■ Work to be completed
Look through the listing below and report the lines that have the word "maxims" in them.

■ The data
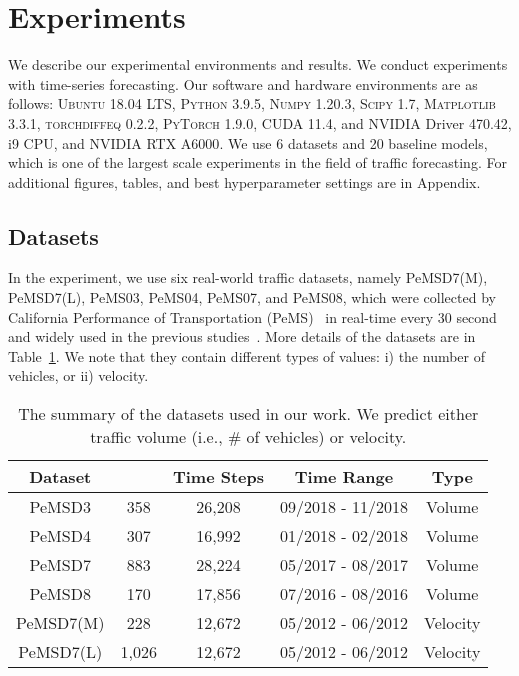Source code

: \documentclass[letterpaper]{article} \usepackage{aaai22}  \usepackage{times}  \usepackage{helvet}  \usepackage{courier}  \usepackage[hyphens]{url}  \usepackage{graphicx} \urlstyle{rm} \def\UrlFont{\rm}  \usepackage{natbib}  \usepackage{caption} \DeclareCaptionStyle{ruled}{labelfont=normalfont,labelsep=colon,strut=off} \frenchspacing  \setlength{\pdfpagewidth}{8.5in}  \setlength{\pdfpageheight}{11in}  \usepackage{stfloats}
\begin{document}
\section{Experiments}
We describe our experimental environments and results. We conduct experiments with time-series forecasting. Our software and hardware environments are as follows: \textsc{Ubuntu} 18.04 LTS, \textsc{Python} 3.9.5, \textsc{Numpy} 1.20.3, \textsc{Scipy} 1.7, \textsc{Matplotlib} 3.3.1, \textsc{torchdiffeq} 0.2.2, \textsc{PyTorch} 1.9.0, \textsc{CUDA} 11.4, and \textsc{NVIDIA} Driver 470.42, i9 CPU, and \textsc{NVIDIA RTX A6000}. We use 6 datasets and 20 baseline models, which is one of the largest scale experiments in the field of traffic forecasting. For additional figures, tables, and best hyperparameter settings are in Appendix.
\subsection{Datasets}
In the experiment, we use six real-world traffic datasets, namely PeMSD7(M), PeMSD7(L), PeMS03, PeMS04, PeMS07, and PeMS08, which were collected by California Performance of Transportation (PeMS)~\cite{chen2001freeway} in real-time every 30 second and widely used in the previous studies~\cite{bing2018stgcn,guo2019astgcn,fang2021STODE,chen2021ZGCNET,song2020stsgcn}. More details of the datasets are in Table~\ref{tab:dataset}. We note that they contain different types of values: i) the number of vehicles, or ii) velocity.


\begin{table}[t]
\setlength{\tabcolsep}{2pt}
    \centering
    \small
    \begin{tabular}{ccccc}
    \hline
        Dataset     &   & Time Steps& Time Range & Type \\ \hline
        PeMSD3      & 358       & 26,208    & 09/2018 - 11/2018 & Volume \\
        PeMSD4      & 307       & 16,992    & 01/2018 - 02/2018 & Volume \\
        PeMSD7      & 883       & 28,224    & 05/2017 - 08/2017 & Volume \\ 
        PeMSD8      & 170       & 17,856    & 07/2016 - 08/2016 & Volume \\ 
        PeMSD7(M)   & 228       & 12,672    & 05/2012 - 06/2012 & Velocity\\
        PeMSD7(L)   & 1,026     & 12,672    & 05/2012 - 06/2012 & Velocity\\
    \hline
    \end{tabular}
    \caption{The summary of the datasets used in our work. We predict either traffic volume (i.e., \# of vehicles) or velocity.}
    \label{tab:dataset}
\end{table}
\end{document}

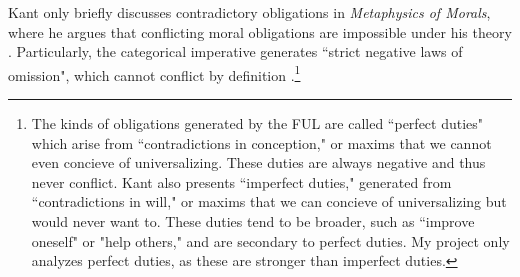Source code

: \begin{isabellebody}
\begin{isamarkuptext}
Kant only briefly discusses contradictory obligations in \emph{Metaphysics of Morals}, where he argues that 
conflicting moral obligations are impossible under his theory \cite[V224]{metaphysicsintro}. Particularly, the categorical imperative generates 
``strict negative laws of omission", which cannot conflict by definition \cite[45]{timmerman}.\footnote{The 
kinds of obligations generated by the FUL are called ``perfect duties" which arise from ``contradictions 
in conception," or maxims that we cannot even concieve of universalizing. These duties are always negative 
and thus never conflict. Kant also presents ``imperfect duties," generated from ``contradictions in will,"
or maxims that we can concieve of universalizing but would never want to. These duties tend to be broader, 
such as ``improve oneself" or "help others," and are secondary to perfect duties. My project only analyzes 
perfect duties, as these are stronger than imperfect duties.} 


\end{isamarkuptext}
\end{isabellebody}
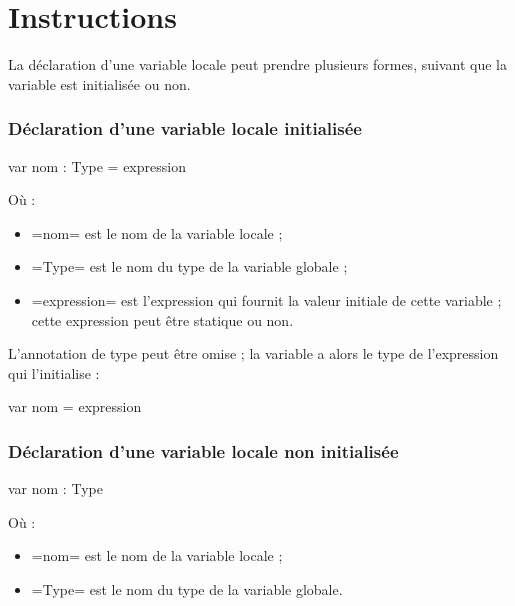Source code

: 




\chapter{Instructions}






La déclaration d'une variable locale peut prendre plusieurs formes, suivant que la variable est initialisée ou non.

\subsection{Déclaration d'une variable locale initialisée}

\begin{PLM}
var nom : Type = expression
\end{PLM}

Où :
\begin{itemize}
  \item \plm=nom= est le nom de la variable locale ;
  \item \plm=Type= est le nom du type de la variable globale ;
  \item \plm=expression= est l'expression qui fournit la valeur initiale de cette variable ; cette expression peut être statique ou non.
\end{itemize}

L'annotation de type peut être omise ; la variable a alors le type de l'expression qui l'initialise :
\begin{PLM}
var nom = expression
\end{PLM}


\subsection{Déclaration d'une variable locale non initialisée}
\begin{PLM}
var nom : Type
\end{PLM}
Où :
\begin{itemize}
  \item \plm=nom= est le nom de la variable locale ;
  \item \plm=Type= est le nom du type de la variable globale.
\end{itemize}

■ Result for this task
in conception," or maxims that we cannot even concieve of universalizing. These duties are always negative 
or maxims that we can concieve of universalizing but would never want to. These duties tend to be broader, 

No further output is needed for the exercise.